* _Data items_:

══════

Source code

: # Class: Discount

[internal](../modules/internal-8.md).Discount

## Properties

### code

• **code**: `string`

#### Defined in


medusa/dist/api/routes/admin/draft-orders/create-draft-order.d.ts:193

══════

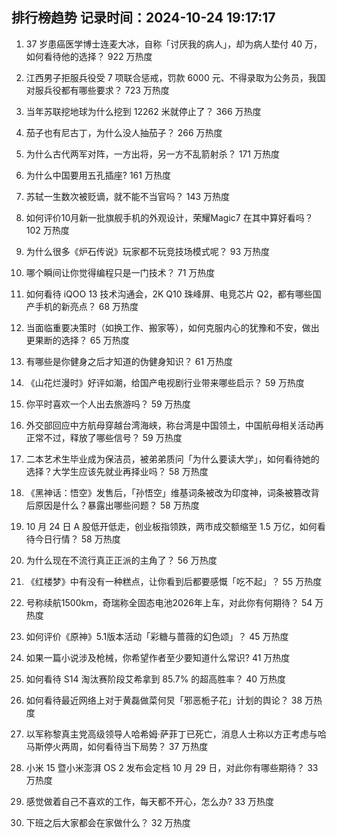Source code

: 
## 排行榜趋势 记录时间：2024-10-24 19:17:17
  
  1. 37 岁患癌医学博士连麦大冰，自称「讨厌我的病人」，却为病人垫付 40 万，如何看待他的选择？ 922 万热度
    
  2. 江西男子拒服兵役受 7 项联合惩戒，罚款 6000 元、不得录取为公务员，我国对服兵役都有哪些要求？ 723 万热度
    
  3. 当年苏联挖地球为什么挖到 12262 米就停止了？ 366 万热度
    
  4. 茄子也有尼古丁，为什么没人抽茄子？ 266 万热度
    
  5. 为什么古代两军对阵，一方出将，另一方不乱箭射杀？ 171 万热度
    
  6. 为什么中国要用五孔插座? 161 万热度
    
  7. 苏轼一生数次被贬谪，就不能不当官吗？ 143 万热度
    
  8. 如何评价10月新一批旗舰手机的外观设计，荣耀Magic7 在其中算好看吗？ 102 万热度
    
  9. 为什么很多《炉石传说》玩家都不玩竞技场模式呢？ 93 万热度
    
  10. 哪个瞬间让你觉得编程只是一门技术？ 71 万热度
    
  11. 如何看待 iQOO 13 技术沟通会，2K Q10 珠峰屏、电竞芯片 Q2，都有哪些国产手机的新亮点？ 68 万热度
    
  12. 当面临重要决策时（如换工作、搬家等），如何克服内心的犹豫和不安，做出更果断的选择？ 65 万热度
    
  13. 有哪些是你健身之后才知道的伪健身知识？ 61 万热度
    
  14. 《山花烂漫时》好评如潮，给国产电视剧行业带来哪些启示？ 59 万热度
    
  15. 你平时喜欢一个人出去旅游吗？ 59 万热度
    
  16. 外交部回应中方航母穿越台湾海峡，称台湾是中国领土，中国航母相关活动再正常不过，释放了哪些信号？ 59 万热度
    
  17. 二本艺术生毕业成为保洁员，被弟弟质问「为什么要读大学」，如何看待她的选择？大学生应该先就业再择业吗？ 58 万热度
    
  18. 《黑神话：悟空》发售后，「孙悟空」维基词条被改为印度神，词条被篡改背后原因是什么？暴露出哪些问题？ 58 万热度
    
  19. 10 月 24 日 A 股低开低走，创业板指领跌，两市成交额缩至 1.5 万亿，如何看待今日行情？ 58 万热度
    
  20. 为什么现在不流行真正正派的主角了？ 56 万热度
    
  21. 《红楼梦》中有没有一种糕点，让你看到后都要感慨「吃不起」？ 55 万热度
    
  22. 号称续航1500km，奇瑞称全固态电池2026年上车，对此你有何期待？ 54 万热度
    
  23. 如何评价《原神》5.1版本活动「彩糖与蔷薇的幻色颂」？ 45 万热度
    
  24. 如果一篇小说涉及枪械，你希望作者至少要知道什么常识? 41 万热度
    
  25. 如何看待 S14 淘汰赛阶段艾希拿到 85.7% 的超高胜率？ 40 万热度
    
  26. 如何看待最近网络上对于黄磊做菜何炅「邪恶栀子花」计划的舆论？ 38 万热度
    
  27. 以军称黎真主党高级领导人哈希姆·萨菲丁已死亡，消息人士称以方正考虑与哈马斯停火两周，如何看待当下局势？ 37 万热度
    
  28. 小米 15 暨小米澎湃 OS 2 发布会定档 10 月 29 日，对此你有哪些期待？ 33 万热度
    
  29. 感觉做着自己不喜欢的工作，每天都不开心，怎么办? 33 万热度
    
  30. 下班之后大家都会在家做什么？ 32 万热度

══════

* _ABOUT THIS TASK_: Beginning with the line above that contains "16. 外交部回应中方航母穿越台湾海峡，称台湾是中国领土，中国航母相关活动再正常不过，释放了哪些信号？ 59", copy each line exactly up to and including the line that contains "19. 10 月 24", and go no further.

* _RESPONSE TO THE EXERCISE_:
  16. 外交部回应中方航母穿越台湾海峡，称台湾是中国领土，中国航母相关活动再正常不过，释放了哪些信号？ 59 万热度
    
  17. 二本艺术生毕业成为保洁员，被弟弟质问「为什么要读大学」，如何看待她的选择？大学生应该先就业再择业吗？ 58 万热度
    
  18. 《黑神话：悟空》发售后，「孙悟空」维基词条被改为印度神，词条被篡改背后原因是什么？暴露出哪些问题？ 58 万热度
    
  19. 10 月 24 日 A 股低开低走，创业板指领跌，两市成交额缩至 1.5 万亿，如何看待今日行情？ 58 万热度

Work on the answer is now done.